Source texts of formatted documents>
━━━━

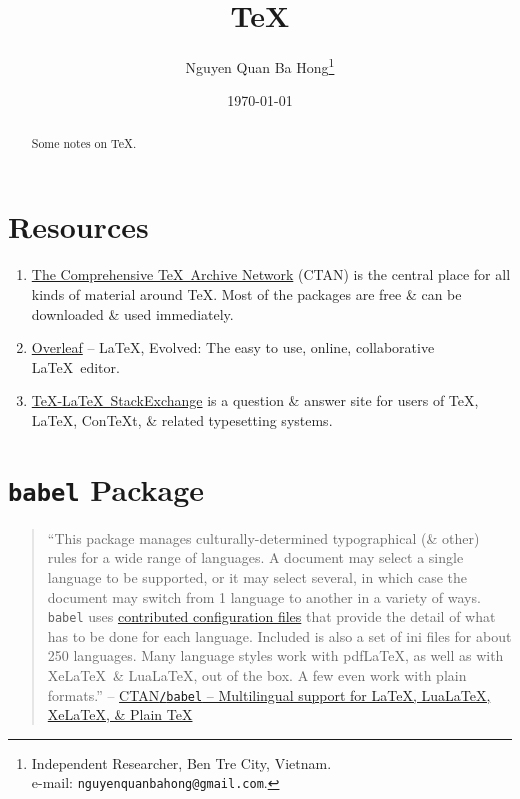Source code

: \documentclass{article}
\title{\TeX}
\author{Nguyen Quan Ba Hong\footnote{Independent Researcher, Ben Tre City, Vietnam.\\e-mail: \texttt{nguyenquanbahong@gmail.com}.}}
\date{\today}
\numberwithin{equation}{section}
\begin{document}
\maketitle
\begin{abstract}
	Some notes on \TeX.
\end{abstract}
\tableofcontents


\section{Resources}

\begin{enumerate}
	\item \href{https://ctan.org/}{The Comprehensive \TeX\ Archive Network} (CTAN) is the central place for all kinds of material around \TeX. Most of the packages are free \& can be downloaded \& used immediately.
	\item \href{https://www.overleaf.com/}{Overleaf} -- \LaTeX, Evolved: The easy to use, online, collaborative \LaTeX\ editor.
	\item \href{https://tex.stackexchange.com/}{\TeX-\LaTeX\ StackExchange} is a question \& answer site for users of \TeX, \LaTeX, ConTeXt, \& related typesetting systems.
\end{enumerate}


\section{\texttt{babel} Package}
\begin{quotation}
	``This package manages culturally-determined typographical (\& other) rules for a wide range of languages. A document may select a single language to be supported, or it may select several, in which case the document may switch from 1 language to another in a variety of ways. \texttt{babel} uses \href{https://ctan.org/pkg/babel-contrib}{contributed configuration files} that provide the detail of what has to be done for each language. Included is also a set of ini files for about 250 languages. Many language styles work with pdf\LaTeX, as well as with Xe\LaTeX\ \& Lua\LaTeX, out of the box. A few even work with plain formats.'' -- \href{https://ctan.org/pkg/babel}{CTAN\texttt{/}\texttt{babel} -- Multilingual support for \LaTeX, Lua\LaTeX, Xe\LaTeX, \& Plain \TeX}
\end{quotation}
\end{document}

━━━━

What the task requires> When you output the entries, keep each line exactly as it is and leave out any pictures.

Answer>
Source code

: \documentclass{article}
\title{\TeX}
\author{Nguyen Quan Ba Hong\footnote{Independent Researcher, Ben Tre City, Vietnam.\\e-mail: \texttt{nguyenquanbahong@gmail.com}.}}
\date{\today}
\numberwithin{equation}{section}
\begin{document}
\maketitle
\begin{abstract}
	Some notes on \TeX.
\end{abstract}
\tableofcontents


\section{Resources}

\begin{enumerate}
	\item \href{https://ctan.org/}{The Comprehensive \TeX\ Archive Network} (CTAN) is the central place for all kinds of material around \TeX. Most of the packages are free \& can be downloaded \& used immediately.
	\item \href{https://www.overleaf.com/}{Overleaf} -- \LaTeX, Evolved: The easy to use, online, collaborative \LaTeX\ editor.
	\item \href{https://tex.stackexchange.com/}{\TeX-\LaTeX\ StackExchange} is a question \& answer site for users of \TeX, \LaTeX, ConTeXt, \& related typesetting systems.
\end{enumerate}


\section{\texttt{babel} Package}
\begin{quotation}
	``This package manages culturally-determined typographical (\& other) rules for a wide range of languages. A document may select a single language to be supported, or it may select several, in which case the document may switch from 1 language to another in a variety of ways. \texttt{babel} uses \href{https://ctan.org/pkg/babel-contrib}{contributed configuration files} that provide the detail of what has to be done for each language. Included is also a set of ini files for about 250 languages. Many language styles work with pdf\LaTeX, as well as with Xe\LaTeX\ \& Lua\LaTeX, out of the box. A few even work with plain formats.'' -- \href{https://ctan.org/pkg/babel}{CTAN\texttt{/}\texttt{babel} -- Multilingual support for \LaTeX, Lua\LaTeX, Xe\LaTeX, \& Plain \TeX}
\end{quotation}
\end{document}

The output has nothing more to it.